For the past couple of weeks I have been engaged in a major cleaning. More than a cleaning, it’s been closer to a profound purge. I have been wanting to do this for years, but somehow I could never make it happen, but as my birthday rolled around last week and I turned 45, my body sprung into action. I have no idea why, but apparently it was just time.
It amazes me that it has taken so long for me to do this. Clearly, if it was just about cleaning I would have done it ages ago, but it's become stunningly clear just how much weight objects, photographs and clothing hold. Aside from the fact they take up space and clutter our lives, they can also keep us glued to past memories and self identities that are no longer relevant. The obvious action is to just let these objects go, but like most issues of the human psyche, what is obvious is not always what we do- or should do for that matter. Everything in its time, as they say.

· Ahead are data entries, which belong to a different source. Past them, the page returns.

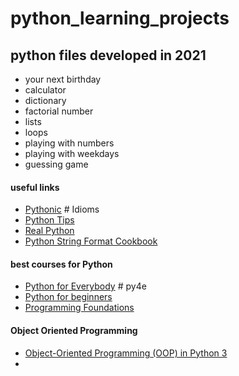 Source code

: # python_learning_projects

## python files developed in 2021

- your next birthday
- calculator
- dictionary
- factorial number
- lists
- loops
- playing with numbers
- playing with weekdays
- guessing game

#### useful links

- [Pythonic](https://docs.python-guide.org/writing/style/#:~:text=maintaining%20the%20code.-,Idioms,a%20way%20to%20write%20code.&text=Idiomatic%20Python%20code%20is%20often,non%2Dobvious%20to%20Python%20beginners.) # Idioms
- [Python Tips](https://book.pythontips.com/en/latest/)
- [Real Python](https://realpython.com/)
- [Python String Format Cookbook](https://mkaz.blog/code/python-string-format-cookbook/)

#### best courses for Python

- [Python for Everybody](https://www.freecodecamp.org/learn/scientific-computing-with-python/#python-for-everybody) # py4e
- [Python for beginners](https://www.youtube.com/watch?v=rfscVS0vtbw)
- [Programming Foundations](https://www.linkedin.com/learning/programming-foundations-fundamentals-3/exploring-languages?utm_medium=email&_hsmi=98464248&_hsenc=p2ANqtz-8M668b2ynV1O13X_s3rL0OPwsnSL-iQT0NHLyciHL6P1YRZfTj1eD2ZmVJO71zh1ZoIN8miPYxQUh1V_WQ_m26XHkRLw&utm_content=98464248&utm_source=hs_automation)

#### Object Oriented Programming

- [Object-Oriented Programming (OOP) in Python 3](https://realpython.com/python3-object-oriented-programming/)
-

This struggle with the weight of the past has been a big subject in my art. I have often worked with images of luggage in an effort to somehow articulate the experience of what it is like to be burdened by psychological weight and more recently have worked with images of what it may look like to let go of this weight. This is one of the videos I made about releasing the baggage. At the time I made it, in 2008, it surprised me that I could makes something so playful about a subject that really wasn't very funny at the time. I am glad that I now can sit back and enjoy the humor.
Enjoyed your post and loved the video, which I remember seeing before. I have getting rid of tons of stuff too and it feels great.